• _Exercise directions_: Identify all lines in the data containing the string "https". Copy them out.

• _Data records_:
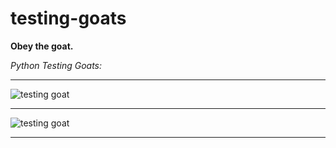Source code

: testing-goats
=============

**Obey the goat.**

_Python Testing Goats:_

----

![testing goat](https://raw.github.com/cgoldberg/testing-goats/master/kid-goat_small.png "kid goat")

----

![testing goat](https://raw.github.com/cgoldberg/testing-goats/master/baby-goats_small.png "baby goats")

----

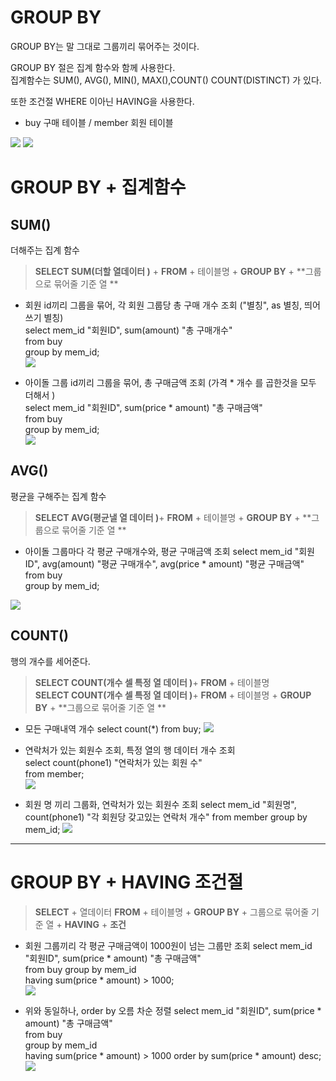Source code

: # GROUP BY

 GROUP BY는 말 그대로 그룹끼리 묶어주는 것이다.

 GROUP BY 절은 집계 함수와 함께 사용한다.  
 집계함수는 SUM(), AVG(), MIN(), MAX(),COUNT() COUNT(DISTINCT) 가 있다.
 
 또한 조건절 WHERE 이아닌 HAVING을 사용한다.
 
 
 - buy 구매 테이블  / member 회원 테이블
 
 ![](https://velog.velcdn.com/images/estell/post/c77b2210-097b-4883-a4b0-62f2a3c94164/image.png)
 ![](https://velog.velcdn.com/images/estell/post/e6fde29d-6f0c-4f41-9d2f-da9d273e044b/image.png)




 # GROUP BY + 집계함수
 
 ## SUM()
 더해주는 집계 함수
 
> **SELECT  SUM(더할 열데이터 )** + **FROM** + 테이블명 + **GROUP BY** + **그룹으로 묶어줄 기준 열 **

- 회원 id끼리 그룹을 묶어, 각 회원 그룹당 총 구매 개수 조회 ("별칭", as 별칭, 띄어쓰기 별칭)  
select mem_id "회원ID", sum(amount) "총 구매개수"   
from buy   
group by mem_id;  
![](https://velog.velcdn.com/images/estell/post/69bc30ee-d35e-4f26-b432-153ce127aa0b/image.png)


- 아이돌 그룹 id끼리 그룹을 묶어, 총 구매금액 조회 (가격 * 개수 를 곱한것을 모두 더해서 )   
select mem_id "회원ID", sum(price * amount) "총 구매금액"   
from buy   
group by mem_id;  
![](https://velog.velcdn.com/images/estell/post/6a52f391-334c-4570-aec4-dbe11cbb92b5/image.png)


 ## AVG()
 평균을 구해주는 집계 함수
 
> **SELECT AVG(평균낼 열 데이터 )**+ **FROM** + 테이블명 + **GROUP BY** + **그룹으로 묶어줄 기준 열 **

- 아이돌 그룹마다 각 평균 구매개수와, 평균 구매금액 조회
select mem_id "회원ID", avg(amount) "평균 구매개수", avg(price * amount) "평균 구매금액"
from buy   
group by mem_id;  

![](https://velog.velcdn.com/images/estell/post/90c69222-1342-429c-9850-b1cb0eeef66d/image.png)


## COUNT()
행의 개수를 세어준다.
  
> **SELECT COUNT(개수 셀 특정 열 데이터 )**+ **FROM** + 테이블명  
**SELECT COUNT(개수 셀 특정 열 데이터 )**+ **FROM** + 테이블명 + **GROUP BY** + **그룹으로 묶어줄 기준 열 **

- 모든 구매내역 개수
select count(*) from buy;
![](https://velog.velcdn.com/images/estell/post/dca4f38f-a94f-49c1-9747-0dfa10765408/image.png)

- 연락처가 있는 회원수 조회, 특정 열의 행 데이터 개수 조회  
select count(phone1) "연락처가 있는 회원 수"   
from member;  
![](https://velog.velcdn.com/images/estell/post/17f3317f-aaca-49e4-8c14-6805f8263a1c/image.png)



- 회원 명 끼리 그룹화, 연락처가 있는 회원수 조회 
select mem_id "회원명", count(phone1)  "각 회원당 갖고있는 연락처 개수"
from member 
group by mem_id;
![](https://velog.velcdn.com/images/estell/post/2214eaaa-28f9-4e9a-ade1-fa3fb791302e/image.png)



---

# GROUP BY + HAVING 조건절
>  **SELECT** + 열데이터 **FROM** + 테이블명 + **GROUP BY** + 그룹으로 묶어줄 기준 열  + **HAVING** + **조건**

- 회원 그룹끼리 각 평균 구매금액이 1000원이 넘는 그룹만 조회
select mem_id "회원ID", sum(price * amount) "총 구매금액"   
from buy group by mem_id   
having sum(price * amount)  > 1000;  
![](https://velog.velcdn.com/images/estell/post/50fe98ac-1c1c-47ff-9cee-7a81620fdf77/image.png)

- 위와 동일하나, order by 오름 차순 정렬
select mem_id "회원ID", sum(price * amount) "총 구매금액"  
from buy  
group by mem_id  
having sum(price * amount)  > 1000 
order by sum(price * amount) desc; 
![](https://velog.velcdn.com/images/estell/post/8cf0072e-fe01-41df-b2c8-57f38137b668/image.png)
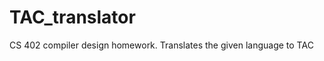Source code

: TAC_translator
==============

CS 402 compiler design homework. Translates the given language to TAC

• _Exercise answer_:
![testing goat](https://raw.github.com/cgoldberg/testing-goats/master/kid-goat_small.png "kid goat")
![testing goat](https://raw.github.com/cgoldberg/testing-goats/master/baby-goats_small.png "baby goats")
 ![](https://velog.velcdn.com/images/estell/post/c77b2210-097b-4883-a4b0-62f2a3c94164/image.png)
 ![](https://velog.velcdn.com/images/estell/post/e6fde29d-6f0c-4f41-9d2f-da9d273e044b/image.png)
![](https://velog.velcdn.com/images/estell/post/69bc30ee-d35e-4f26-b432-153ce127aa0b/image.png)
![](https://velog.velcdn.com/images/estell/post/6a52f391-334c-4570-aec4-dbe11cbb92b5/image.png)
![](https://velog.velcdn.com/images/estell/post/90c69222-1342-429c-9850-b1cb0eeef66d/image.png)
![](https://velog.velcdn.com/images/estell/post/dca4f38f-a94f-49c1-9747-0dfa10765408/image.png)
![](https://velog.velcdn.com/images/estell/post/17f3317f-aaca-49e4-8c14-6805f8263a1c/image.png)
![](https://velog.velcdn.com/images/estell/post/2214eaaa-28f9-4e9a-ade1-fa3fb791302e/image.png)
![](https://velog.velcdn.com/images/estell/post/50fe98ac-1c1c-47ff-9cee-7a81620fdf77/image.png)
![](https://velog.velcdn.com/images/estell/post/8cf0072e-fe01-41df-b2c8-57f38137b668/image.png)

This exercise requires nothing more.